Vegetables in the garden: Planting pumpkins: How to make it big with the popular fruit vegetable

If there were a Guinness Book of Vegetables - the pumpkin would undoubtedly play an important role in it.

Vegetables in the garden: Planting pumpkins: How to make it big with the popular fruit vegetable

If there were a Guinness Book of Vegetables - the pumpkin would undoubtedly play an important role in it. Not only that some crazy fans grow mighty pumpkins that weigh more than a ton. Hardly any other type of vegetable inspires with such a variety of shapes and colors. About 800 varieties are known, more than 100 of which are suitable for consumption. And there is probably no vegetable in this world that, hollowed out and adorned with a grimace, delights and scares millions of children in equal measure. Now Halloween, Hokkaido, Butternut and Co. are lying around at every weekly market at the appropriate time of year. Allotment gardeners and homeowners can easily plant, care for and harvest the tasty giants themselves.

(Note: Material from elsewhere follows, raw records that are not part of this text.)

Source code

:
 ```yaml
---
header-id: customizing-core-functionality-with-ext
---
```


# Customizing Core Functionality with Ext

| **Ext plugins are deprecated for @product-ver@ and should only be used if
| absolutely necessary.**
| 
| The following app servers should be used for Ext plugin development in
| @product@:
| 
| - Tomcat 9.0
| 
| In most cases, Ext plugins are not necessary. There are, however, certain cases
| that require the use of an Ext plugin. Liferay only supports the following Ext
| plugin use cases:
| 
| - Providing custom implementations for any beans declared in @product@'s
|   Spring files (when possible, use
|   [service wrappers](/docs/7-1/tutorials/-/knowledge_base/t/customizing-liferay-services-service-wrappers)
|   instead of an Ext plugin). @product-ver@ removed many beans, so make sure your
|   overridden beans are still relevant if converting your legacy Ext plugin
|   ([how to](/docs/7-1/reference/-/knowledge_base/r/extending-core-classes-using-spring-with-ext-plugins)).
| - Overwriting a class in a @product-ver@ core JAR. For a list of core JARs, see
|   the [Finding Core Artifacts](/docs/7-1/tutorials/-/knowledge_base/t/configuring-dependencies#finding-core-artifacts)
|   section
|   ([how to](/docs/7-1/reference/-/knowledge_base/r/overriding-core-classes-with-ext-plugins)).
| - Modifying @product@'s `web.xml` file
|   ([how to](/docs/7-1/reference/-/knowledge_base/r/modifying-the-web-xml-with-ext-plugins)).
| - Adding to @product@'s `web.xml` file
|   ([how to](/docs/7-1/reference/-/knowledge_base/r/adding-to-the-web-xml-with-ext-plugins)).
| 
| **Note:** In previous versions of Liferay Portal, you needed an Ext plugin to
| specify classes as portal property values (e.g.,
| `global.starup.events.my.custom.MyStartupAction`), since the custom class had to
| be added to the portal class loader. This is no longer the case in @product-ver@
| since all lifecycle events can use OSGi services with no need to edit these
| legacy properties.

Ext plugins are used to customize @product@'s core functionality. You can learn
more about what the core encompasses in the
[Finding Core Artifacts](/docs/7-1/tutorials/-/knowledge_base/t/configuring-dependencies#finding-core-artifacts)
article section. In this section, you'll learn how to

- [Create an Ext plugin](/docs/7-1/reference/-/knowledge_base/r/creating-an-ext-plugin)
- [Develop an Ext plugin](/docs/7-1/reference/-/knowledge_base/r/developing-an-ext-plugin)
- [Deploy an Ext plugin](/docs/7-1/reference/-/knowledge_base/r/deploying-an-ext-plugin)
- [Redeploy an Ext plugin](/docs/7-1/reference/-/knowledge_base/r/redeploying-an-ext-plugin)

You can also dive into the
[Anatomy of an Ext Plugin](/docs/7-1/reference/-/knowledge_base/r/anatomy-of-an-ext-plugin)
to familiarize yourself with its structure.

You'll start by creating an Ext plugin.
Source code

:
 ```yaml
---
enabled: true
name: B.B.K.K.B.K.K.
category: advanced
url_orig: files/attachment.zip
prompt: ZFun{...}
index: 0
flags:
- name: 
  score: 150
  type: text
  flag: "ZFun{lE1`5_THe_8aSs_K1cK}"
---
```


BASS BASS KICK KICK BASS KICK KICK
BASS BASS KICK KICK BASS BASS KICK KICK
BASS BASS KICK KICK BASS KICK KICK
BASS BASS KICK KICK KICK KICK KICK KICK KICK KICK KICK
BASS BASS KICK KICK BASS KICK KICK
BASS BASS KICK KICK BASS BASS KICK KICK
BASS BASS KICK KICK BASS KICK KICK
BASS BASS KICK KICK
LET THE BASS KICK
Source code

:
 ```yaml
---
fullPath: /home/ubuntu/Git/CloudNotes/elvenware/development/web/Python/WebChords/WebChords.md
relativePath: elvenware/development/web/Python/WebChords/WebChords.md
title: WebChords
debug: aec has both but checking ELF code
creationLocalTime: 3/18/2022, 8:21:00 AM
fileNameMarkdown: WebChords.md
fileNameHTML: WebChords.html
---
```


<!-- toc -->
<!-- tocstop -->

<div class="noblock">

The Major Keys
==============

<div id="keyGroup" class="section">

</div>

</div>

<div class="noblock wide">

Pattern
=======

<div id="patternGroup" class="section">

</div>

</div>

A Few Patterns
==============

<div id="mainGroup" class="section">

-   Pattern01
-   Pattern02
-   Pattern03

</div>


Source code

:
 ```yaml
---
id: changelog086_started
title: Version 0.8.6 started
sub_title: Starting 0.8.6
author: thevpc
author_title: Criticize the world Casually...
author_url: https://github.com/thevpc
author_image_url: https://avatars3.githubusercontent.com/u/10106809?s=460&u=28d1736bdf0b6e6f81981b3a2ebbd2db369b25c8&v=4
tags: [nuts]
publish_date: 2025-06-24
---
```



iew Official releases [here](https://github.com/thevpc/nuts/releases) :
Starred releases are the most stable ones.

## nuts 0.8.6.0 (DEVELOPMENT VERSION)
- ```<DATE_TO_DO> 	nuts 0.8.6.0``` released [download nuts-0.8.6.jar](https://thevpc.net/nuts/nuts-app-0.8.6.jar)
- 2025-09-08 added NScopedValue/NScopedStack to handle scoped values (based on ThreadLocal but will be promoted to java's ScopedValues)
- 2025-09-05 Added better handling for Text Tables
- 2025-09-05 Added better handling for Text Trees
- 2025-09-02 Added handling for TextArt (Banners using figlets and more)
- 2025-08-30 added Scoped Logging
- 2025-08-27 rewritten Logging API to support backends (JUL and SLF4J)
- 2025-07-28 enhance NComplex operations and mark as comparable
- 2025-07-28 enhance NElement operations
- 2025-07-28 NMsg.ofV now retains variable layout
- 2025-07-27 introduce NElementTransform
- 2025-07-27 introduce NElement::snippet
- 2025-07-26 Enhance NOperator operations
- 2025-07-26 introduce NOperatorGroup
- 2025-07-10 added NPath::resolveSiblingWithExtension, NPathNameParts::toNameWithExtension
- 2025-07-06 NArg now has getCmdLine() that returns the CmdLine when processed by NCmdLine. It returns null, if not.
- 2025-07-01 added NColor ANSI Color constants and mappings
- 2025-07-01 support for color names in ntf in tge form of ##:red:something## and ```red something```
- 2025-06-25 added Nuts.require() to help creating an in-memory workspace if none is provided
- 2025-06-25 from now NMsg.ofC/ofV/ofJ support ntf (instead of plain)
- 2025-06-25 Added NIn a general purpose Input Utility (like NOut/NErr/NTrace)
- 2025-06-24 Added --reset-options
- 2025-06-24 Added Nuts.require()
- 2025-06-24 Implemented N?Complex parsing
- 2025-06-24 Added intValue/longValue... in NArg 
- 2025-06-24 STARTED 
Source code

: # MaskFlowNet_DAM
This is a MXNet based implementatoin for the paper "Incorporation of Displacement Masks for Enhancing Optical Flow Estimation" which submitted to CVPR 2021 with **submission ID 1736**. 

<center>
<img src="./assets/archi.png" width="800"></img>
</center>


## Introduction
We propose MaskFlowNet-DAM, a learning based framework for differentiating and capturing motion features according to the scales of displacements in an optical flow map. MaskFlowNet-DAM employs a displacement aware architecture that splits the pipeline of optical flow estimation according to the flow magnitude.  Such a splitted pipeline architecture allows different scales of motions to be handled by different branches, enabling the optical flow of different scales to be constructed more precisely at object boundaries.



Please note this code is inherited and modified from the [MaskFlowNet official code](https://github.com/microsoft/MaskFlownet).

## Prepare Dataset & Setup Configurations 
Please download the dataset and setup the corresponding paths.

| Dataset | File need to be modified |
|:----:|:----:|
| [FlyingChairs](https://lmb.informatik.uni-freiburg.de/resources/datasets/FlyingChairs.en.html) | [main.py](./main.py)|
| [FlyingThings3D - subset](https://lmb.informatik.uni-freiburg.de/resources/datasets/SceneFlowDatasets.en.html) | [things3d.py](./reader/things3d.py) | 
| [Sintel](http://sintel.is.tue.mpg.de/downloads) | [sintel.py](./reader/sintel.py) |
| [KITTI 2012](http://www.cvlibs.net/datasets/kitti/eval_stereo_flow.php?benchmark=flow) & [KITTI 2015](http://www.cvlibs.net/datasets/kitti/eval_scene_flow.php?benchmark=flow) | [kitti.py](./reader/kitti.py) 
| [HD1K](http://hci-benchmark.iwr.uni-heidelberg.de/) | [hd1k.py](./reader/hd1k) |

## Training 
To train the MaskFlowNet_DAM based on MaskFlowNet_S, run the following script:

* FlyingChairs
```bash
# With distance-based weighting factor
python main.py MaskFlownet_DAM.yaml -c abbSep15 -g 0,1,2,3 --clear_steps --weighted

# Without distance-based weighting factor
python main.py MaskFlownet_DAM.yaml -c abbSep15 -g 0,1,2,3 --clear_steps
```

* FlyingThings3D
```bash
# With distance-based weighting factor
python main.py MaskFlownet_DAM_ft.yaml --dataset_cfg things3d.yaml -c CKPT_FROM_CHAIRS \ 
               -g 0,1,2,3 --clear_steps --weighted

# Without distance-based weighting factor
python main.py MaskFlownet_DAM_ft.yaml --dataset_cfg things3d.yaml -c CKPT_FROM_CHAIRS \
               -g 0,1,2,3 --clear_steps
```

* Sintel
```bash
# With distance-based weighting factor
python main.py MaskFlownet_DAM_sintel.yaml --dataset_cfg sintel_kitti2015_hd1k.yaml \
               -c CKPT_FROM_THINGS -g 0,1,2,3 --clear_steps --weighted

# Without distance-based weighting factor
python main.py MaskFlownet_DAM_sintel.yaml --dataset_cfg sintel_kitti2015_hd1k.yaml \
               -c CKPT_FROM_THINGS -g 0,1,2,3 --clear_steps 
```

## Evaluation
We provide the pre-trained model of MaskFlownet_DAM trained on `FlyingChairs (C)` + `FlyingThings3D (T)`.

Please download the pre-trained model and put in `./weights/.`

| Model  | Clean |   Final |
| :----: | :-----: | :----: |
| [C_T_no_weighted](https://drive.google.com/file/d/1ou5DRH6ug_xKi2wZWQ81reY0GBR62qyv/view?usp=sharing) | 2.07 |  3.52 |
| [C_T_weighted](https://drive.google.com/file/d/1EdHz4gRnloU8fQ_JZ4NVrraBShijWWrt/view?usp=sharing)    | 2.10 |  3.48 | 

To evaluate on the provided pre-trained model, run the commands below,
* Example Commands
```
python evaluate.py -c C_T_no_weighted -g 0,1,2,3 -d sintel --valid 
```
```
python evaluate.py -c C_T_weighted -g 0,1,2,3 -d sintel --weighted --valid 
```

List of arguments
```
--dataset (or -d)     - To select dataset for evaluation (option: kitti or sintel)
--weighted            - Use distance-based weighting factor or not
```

Read here what is important when planting pumpkins, which varieties are best suited for the garden and how best to store pumpkins.

Compared to many other types of vegetables, pumpkins, which are strictly botanically fruit vegetables, are quite undemanding and relatively easy to care for. This starts with pulling and planting out. After just one week, the cotyledons stick their little heads out of the ground. Important: If you want to prefer the plants on your windowsill at home, you can do so from March. Depending on the weather, you should wait until May before direct sowing outdoors. Pre-grown young plants can go outside from mid-May. The week before, give them a few hours of fresh air during the day. This hardens and makes it easier to move from the window to the outdoor bed.

When it comes to soil, too, most squash plants will not settle for much. They develop just as reliably on loamy soil as on sandy soil rich in humus. Basically, pumpkins only need sufficient water (as nutrient-rich as possible) to grow. Which brings us to another special feature: pumpkins feel extremely comfortable on or even in the compost. Planting them at the bottom of the pile will make use of both the moist soil and the nutrient-rich water that seeps down through the compost. If this is also in a more or less sunny and not completely open place, you can look up the recipe for the pumpkin soup. (For example from this pumpkin guide) If you want to create compost first, put the pumpkin plant or seed in a bed in the first year.

Important: Pumpkins are heavy feeders and should therefore only be planted in the same location every five years.

Important: The young plants should not form more than three true leaves before planting out. Growth can be controlled via room temperature after germination.

Planting outdoors is often the moment that decides whether a plant will develop as desired, languish puny or even die completely. You should therefore also work with the pumpkin with extreme caution. Its roots are very brittle and must not be damaged when stuffing. With growing pots made of cellulose you avoid this danger. Here the plant is placed in the ground together with the pot. In such a way that the surface of the root ball or the upper edge of the pot is about two finger widths below the ground level. Irrespective of whether the plants are planted out in the compost or in an ordinary vegetable bed, they should be watered extensively afterwards.

A handful of edible pumpkin varieties have established themselves in German gardens. There are also dozens of types of ornamental gourds that look great in a bowl on the living room table - but are not suitable for consumption because of their bitter substances (cucurbitacins).

Popular squash are:

The best way to tell when pumpkins are ready to harvest is by looking at their stalks. In late summer and throughout autumn they become dry and woody. If you want to be on the safe side, tap the peel a few times in the middle of the fruit. If that sounds hollow, the pumpkin is ripe and can be harvested. If the pumpkin is not to be eaten immediately, it feels most comfortable in a dark, cool and, above all, dry place. An open shelf, for example, in the pantry is an option. Winter squashes like the Hokkaido can be stored for several months in this way. Summer squash, which have a much thinner and more delicate skin, only last about two weeks.